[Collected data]
_ _ _ _ _ _ _
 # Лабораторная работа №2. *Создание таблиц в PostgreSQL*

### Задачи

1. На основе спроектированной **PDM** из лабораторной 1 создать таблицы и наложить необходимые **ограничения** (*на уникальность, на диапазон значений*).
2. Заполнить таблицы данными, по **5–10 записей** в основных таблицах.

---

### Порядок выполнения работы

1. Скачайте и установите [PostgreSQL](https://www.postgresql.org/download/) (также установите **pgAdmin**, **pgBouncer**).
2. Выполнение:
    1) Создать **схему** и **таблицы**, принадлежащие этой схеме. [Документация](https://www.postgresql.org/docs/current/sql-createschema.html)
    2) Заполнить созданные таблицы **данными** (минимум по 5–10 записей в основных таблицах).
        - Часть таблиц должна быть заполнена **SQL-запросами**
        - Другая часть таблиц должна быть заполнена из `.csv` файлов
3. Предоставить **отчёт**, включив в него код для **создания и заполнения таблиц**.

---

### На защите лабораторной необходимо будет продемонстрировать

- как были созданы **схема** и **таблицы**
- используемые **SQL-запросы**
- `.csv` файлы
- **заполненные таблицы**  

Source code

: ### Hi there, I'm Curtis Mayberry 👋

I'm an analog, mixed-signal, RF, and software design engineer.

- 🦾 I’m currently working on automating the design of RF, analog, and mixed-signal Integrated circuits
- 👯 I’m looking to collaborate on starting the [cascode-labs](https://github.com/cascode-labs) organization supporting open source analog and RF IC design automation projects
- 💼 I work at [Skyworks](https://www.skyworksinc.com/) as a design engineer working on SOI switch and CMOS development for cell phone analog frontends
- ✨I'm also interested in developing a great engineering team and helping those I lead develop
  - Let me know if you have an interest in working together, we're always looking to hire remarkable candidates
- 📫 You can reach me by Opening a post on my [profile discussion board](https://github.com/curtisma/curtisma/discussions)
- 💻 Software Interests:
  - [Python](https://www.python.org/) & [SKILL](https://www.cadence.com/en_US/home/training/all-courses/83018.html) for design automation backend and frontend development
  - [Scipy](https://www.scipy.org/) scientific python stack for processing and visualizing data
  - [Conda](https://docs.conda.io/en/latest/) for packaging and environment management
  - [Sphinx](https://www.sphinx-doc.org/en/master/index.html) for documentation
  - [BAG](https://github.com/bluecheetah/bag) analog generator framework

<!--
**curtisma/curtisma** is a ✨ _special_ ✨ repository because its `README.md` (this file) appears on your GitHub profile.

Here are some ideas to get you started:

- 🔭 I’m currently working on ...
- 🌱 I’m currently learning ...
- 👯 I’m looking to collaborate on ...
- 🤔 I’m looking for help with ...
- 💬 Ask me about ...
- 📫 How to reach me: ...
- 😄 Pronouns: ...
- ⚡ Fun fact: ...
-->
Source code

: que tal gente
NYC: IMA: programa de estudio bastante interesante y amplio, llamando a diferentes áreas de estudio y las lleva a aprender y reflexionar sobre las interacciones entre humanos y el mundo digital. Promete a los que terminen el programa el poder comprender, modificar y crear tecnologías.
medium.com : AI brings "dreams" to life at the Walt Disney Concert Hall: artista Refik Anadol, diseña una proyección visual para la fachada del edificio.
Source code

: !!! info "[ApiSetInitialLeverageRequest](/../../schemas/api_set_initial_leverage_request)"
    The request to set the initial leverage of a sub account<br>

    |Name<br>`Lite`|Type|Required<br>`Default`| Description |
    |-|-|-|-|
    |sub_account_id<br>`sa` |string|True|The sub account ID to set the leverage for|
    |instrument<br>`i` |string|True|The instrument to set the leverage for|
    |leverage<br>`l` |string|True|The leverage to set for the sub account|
_ _ _ _ _ _ _
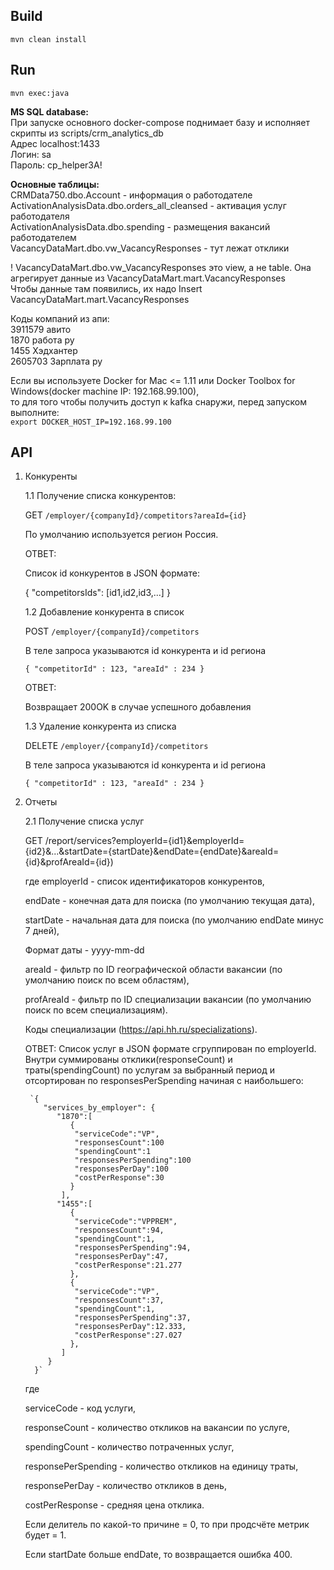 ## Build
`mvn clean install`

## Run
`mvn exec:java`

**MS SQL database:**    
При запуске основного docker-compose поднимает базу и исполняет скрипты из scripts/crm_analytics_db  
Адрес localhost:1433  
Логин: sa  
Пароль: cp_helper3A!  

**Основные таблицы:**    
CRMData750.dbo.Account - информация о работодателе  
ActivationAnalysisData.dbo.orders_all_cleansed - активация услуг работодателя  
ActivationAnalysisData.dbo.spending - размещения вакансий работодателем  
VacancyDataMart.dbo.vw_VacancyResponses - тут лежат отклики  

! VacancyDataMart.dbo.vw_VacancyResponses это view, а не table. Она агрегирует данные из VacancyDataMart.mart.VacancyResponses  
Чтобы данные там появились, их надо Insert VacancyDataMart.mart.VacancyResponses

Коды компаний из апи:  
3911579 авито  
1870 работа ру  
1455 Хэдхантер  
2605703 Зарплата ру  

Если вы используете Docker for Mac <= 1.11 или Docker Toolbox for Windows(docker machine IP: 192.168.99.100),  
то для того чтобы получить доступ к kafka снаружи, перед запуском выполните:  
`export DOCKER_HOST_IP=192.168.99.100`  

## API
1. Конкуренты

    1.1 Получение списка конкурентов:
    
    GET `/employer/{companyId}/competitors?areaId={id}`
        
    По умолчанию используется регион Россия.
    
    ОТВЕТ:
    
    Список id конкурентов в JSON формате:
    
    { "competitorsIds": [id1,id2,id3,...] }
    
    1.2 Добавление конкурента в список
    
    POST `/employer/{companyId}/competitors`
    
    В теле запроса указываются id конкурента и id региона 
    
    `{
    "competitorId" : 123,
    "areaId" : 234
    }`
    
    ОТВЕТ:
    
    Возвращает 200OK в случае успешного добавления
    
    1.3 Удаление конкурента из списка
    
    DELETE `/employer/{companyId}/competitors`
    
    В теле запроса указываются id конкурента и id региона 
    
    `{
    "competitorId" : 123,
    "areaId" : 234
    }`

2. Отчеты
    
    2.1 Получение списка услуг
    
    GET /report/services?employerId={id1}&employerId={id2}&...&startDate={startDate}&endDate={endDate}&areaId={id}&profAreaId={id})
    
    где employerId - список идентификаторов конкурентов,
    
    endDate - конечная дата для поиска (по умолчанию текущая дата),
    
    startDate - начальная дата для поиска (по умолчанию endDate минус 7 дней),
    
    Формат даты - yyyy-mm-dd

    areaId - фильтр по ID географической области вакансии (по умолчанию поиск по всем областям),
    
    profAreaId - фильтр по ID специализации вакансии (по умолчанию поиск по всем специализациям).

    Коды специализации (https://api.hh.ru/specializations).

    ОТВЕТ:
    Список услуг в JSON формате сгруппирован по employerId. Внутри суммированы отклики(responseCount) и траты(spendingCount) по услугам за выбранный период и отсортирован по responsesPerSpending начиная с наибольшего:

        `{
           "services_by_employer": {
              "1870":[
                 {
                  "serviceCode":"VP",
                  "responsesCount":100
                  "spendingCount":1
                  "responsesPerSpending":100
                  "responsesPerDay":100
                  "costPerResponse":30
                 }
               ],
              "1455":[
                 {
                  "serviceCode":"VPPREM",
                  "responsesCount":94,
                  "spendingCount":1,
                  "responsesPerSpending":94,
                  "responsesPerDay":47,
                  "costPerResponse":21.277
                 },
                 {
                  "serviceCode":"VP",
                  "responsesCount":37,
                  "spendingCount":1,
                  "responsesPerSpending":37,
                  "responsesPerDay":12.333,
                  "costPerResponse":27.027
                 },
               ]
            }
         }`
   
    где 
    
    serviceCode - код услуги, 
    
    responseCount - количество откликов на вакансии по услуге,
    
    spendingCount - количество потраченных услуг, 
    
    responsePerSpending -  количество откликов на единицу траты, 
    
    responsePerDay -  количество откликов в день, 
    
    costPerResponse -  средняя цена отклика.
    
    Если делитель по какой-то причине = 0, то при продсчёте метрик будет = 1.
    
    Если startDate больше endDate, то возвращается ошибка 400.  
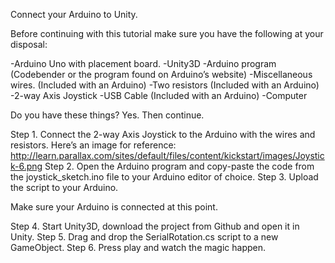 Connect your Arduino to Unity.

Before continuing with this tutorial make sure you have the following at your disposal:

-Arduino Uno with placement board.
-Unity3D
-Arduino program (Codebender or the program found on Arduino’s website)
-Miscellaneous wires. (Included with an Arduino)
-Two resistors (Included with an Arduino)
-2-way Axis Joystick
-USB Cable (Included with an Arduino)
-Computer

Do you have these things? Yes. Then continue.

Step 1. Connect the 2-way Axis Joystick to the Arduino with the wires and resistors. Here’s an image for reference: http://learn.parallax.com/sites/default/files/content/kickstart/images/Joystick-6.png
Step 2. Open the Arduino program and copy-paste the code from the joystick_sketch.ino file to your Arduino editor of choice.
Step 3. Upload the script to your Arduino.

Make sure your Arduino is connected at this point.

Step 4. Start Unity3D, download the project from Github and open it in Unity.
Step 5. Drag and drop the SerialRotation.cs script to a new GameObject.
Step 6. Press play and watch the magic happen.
_ _ _ _ _ _ _
About this exercise:
Please copy every line of the records above in which "resistors" appears.

Expected output:
-Two resistors (Included with an Arduino)
Step 1. Connect the 2-way Axis Joystick to the Arduino with the wires and resistors. Here’s an image for reference: http://learn.parallax.com/sites/default/files/content/kickstart/images/Joystick-6.png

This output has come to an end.